Stored items from a collection:
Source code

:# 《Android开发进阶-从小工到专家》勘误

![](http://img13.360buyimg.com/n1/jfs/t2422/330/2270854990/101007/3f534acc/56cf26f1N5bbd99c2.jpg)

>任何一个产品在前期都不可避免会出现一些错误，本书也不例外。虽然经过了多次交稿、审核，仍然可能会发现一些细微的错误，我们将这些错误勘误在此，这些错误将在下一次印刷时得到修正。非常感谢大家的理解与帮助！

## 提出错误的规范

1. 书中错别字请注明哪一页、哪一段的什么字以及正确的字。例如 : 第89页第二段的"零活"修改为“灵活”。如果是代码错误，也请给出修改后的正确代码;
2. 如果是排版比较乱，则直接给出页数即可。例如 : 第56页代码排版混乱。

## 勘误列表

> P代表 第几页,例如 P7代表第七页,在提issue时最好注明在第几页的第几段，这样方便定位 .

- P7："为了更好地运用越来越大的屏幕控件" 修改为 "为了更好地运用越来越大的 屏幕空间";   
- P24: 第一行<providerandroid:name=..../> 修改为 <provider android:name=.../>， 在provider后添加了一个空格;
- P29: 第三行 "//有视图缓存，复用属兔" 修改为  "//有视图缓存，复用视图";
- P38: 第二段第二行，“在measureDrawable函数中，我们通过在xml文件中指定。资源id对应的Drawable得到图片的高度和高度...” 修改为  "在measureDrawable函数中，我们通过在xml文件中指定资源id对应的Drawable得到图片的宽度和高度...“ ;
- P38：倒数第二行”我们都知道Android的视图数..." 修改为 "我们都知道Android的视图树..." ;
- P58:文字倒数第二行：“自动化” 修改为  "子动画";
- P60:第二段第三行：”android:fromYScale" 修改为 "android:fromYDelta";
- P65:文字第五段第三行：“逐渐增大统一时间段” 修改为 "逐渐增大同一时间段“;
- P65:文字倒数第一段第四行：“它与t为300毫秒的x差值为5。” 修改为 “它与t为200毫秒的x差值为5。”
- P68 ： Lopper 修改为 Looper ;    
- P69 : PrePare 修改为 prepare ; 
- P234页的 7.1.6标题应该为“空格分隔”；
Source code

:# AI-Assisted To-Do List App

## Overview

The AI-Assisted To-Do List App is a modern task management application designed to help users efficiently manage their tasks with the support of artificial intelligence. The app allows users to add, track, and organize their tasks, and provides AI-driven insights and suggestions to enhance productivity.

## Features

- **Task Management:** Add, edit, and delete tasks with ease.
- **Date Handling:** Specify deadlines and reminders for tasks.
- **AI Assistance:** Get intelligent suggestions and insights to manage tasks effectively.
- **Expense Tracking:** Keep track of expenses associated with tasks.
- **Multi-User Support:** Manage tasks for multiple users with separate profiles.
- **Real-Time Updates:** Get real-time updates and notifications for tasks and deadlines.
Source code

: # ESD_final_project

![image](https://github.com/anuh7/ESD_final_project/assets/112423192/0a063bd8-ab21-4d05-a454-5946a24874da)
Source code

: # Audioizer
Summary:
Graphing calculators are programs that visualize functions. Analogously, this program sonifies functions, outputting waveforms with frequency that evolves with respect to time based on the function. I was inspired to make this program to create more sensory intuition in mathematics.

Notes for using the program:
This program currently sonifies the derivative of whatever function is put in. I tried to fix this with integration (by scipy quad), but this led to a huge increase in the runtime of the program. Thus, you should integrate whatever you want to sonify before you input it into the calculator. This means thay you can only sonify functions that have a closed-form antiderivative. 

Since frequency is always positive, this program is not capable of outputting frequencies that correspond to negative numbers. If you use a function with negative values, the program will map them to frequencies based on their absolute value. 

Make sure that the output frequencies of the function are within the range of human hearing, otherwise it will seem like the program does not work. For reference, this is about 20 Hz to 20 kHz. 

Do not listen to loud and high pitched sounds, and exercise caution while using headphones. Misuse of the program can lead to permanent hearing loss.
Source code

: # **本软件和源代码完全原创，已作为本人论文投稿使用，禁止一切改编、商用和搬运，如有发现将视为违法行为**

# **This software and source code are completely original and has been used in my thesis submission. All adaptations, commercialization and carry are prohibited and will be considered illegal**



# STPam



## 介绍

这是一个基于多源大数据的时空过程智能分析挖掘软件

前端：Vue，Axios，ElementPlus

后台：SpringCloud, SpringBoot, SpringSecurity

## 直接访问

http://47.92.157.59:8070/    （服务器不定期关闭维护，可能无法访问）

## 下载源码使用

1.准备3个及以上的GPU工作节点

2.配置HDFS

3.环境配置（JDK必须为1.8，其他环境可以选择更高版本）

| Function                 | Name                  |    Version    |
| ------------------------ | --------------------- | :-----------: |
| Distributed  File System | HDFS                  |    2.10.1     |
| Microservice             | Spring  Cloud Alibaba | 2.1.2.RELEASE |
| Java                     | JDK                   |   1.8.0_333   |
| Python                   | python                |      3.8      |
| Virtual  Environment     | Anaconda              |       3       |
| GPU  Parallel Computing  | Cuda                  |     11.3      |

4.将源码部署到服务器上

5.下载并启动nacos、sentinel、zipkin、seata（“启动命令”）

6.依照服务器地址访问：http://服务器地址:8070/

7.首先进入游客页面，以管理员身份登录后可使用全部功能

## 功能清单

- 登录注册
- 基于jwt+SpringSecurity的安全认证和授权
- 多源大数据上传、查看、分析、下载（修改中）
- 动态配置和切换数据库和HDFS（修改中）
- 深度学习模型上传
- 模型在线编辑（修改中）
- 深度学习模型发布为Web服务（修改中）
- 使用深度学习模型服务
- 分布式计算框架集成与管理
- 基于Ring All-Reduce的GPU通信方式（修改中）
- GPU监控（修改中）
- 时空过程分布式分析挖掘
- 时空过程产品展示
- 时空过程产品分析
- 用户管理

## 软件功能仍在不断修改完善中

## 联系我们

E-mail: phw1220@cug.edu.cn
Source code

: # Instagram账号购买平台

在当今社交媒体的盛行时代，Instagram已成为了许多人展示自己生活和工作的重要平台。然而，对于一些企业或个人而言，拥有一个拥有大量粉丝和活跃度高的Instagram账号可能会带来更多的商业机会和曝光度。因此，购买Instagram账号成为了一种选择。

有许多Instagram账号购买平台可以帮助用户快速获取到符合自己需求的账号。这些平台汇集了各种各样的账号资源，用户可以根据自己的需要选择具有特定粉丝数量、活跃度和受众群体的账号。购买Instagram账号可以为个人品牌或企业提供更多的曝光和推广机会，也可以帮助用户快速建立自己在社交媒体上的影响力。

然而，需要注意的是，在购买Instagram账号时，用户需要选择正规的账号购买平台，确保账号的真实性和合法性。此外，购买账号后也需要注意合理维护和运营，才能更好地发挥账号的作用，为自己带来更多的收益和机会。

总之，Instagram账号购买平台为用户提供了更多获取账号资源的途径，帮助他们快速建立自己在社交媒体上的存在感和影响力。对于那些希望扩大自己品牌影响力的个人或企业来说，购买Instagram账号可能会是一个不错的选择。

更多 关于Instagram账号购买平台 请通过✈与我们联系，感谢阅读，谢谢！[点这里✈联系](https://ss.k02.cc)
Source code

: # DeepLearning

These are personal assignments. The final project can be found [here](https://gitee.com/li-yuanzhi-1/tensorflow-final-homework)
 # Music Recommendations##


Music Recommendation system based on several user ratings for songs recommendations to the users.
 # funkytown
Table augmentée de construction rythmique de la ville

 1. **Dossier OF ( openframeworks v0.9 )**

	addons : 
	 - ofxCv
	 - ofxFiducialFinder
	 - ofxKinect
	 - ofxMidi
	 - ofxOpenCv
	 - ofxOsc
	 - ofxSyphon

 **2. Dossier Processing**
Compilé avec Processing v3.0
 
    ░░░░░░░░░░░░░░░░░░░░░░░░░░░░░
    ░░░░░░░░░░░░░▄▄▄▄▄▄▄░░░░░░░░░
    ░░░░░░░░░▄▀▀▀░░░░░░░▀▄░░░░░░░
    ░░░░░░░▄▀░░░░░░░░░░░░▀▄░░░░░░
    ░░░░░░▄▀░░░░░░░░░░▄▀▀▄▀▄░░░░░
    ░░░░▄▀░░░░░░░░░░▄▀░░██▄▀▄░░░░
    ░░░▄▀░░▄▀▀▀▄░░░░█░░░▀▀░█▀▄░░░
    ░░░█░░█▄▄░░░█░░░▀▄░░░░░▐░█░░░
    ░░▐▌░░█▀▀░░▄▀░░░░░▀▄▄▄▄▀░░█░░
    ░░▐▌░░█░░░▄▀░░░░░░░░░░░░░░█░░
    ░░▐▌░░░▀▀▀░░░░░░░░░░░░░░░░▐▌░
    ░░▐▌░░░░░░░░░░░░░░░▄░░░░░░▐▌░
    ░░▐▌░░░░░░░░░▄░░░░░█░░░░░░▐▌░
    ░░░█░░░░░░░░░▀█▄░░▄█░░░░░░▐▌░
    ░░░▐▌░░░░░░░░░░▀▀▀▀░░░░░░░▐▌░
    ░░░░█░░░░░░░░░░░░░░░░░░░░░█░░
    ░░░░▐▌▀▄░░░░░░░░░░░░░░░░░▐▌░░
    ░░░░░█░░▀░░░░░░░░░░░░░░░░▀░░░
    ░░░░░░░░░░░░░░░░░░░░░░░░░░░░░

■ Exercise prompt:
Please reply with an exact copy of the lines above, starting at the first and ending at the line that holds "- **Multi-User Support:**".

■ Task result:
Source code

:# 《Android开发进阶-从小工到专家》勘误

![](http://img13.360buyimg.com/n1/jfs/t2422/330/2270854990/101007/3f534acc/56cf26f1N5bbd99c2.jpg)

>任何一个产品在前期都不可避免会出现一些错误，本书也不例外。虽然经过了多次交稿、审核，仍然可能会发现一些细微的错误，我们将这些错误勘误在此，这些错误将在下一次印刷时得到修正。非常感谢大家的理解与帮助！

## 提出错误的规范

1. 书中错别字请注明哪一页、哪一段的什么字以及正确的字。例如 : 第89页第二段的"零活"修改为“灵活”。如果是代码错误，也请给出修改后的正确代码;
2. 如果是排版比较乱，则直接给出页数即可。例如 : 第56页代码排版混乱。

## 勘误列表

> P代表 第几页,例如 P7代表第七页,在提issue时最好注明在第几页的第几段，这样方便定位 .

- P7："为了更好地运用越来越大的屏幕控件" 修改为 "为了更好地运用越来越大的 屏幕空间";   
- P24: 第一行<providerandroid:name=..../> 修改为 <provider android:name=.../>， 在provider后添加了一个空格;
- P29: 第三行 "//有视图缓存，复用属兔" 修改为  "//有视图缓存，复用视图";
- P38: 第二段第二行，“在measureDrawable函数中，我们通过在xml文件中指定。资源id对应的Drawable得到图片的高度和高度...” 修改为  "在measureDrawable函数中，我们通过在xml文件中指定资源id对应的Drawable得到图片的宽度和高度...“ ;
- P38：倒数第二行”我们都知道Android的视图数..." 修改为 "我们都知道Android的视图树..." ;
- P58:文字倒数第二行：“自动化” 修改为  "子动画";
- P60:第二段第三行：”android:fromYScale" 修改为 "android:fromYDelta";
- P65:文字第五段第三行：“逐渐增大统一时间段” 修改为 "逐渐增大同一时间段“;
- P65:文字倒数第一段第四行：“它与t为300毫秒的x差值为5。” 修改为 “它与t为200毫秒的x差值为5。”
- P68 ： Lopper 修改为 Looper ;    
- P69 : PrePare 修改为 prepare ; 
- P234页的 7.1.6标题应该为“空格分隔”；
Source code

:# AI-Assisted To-Do List App

## Overview

The AI-Assisted To-Do List App is a modern task management application designed to help users efficiently manage their tasks with the support of artificial intelligence. The app allows users to add, track, and organize their tasks, and provides AI-driven insights and suggestions to enhance productivity.

## Features

- **Task Management:** Add, edit, and delete tasks with ease.
- **Date Handling:** Specify deadlines and reminders for tasks.
- **AI Assistance:** Get intelligent suggestions and insights to manage tasks effectively.
- **Expense Tracking:** Keep track of expenses associated with tasks.
- **Multi-User Support:** Manage tasks for multiple users with separate profiles.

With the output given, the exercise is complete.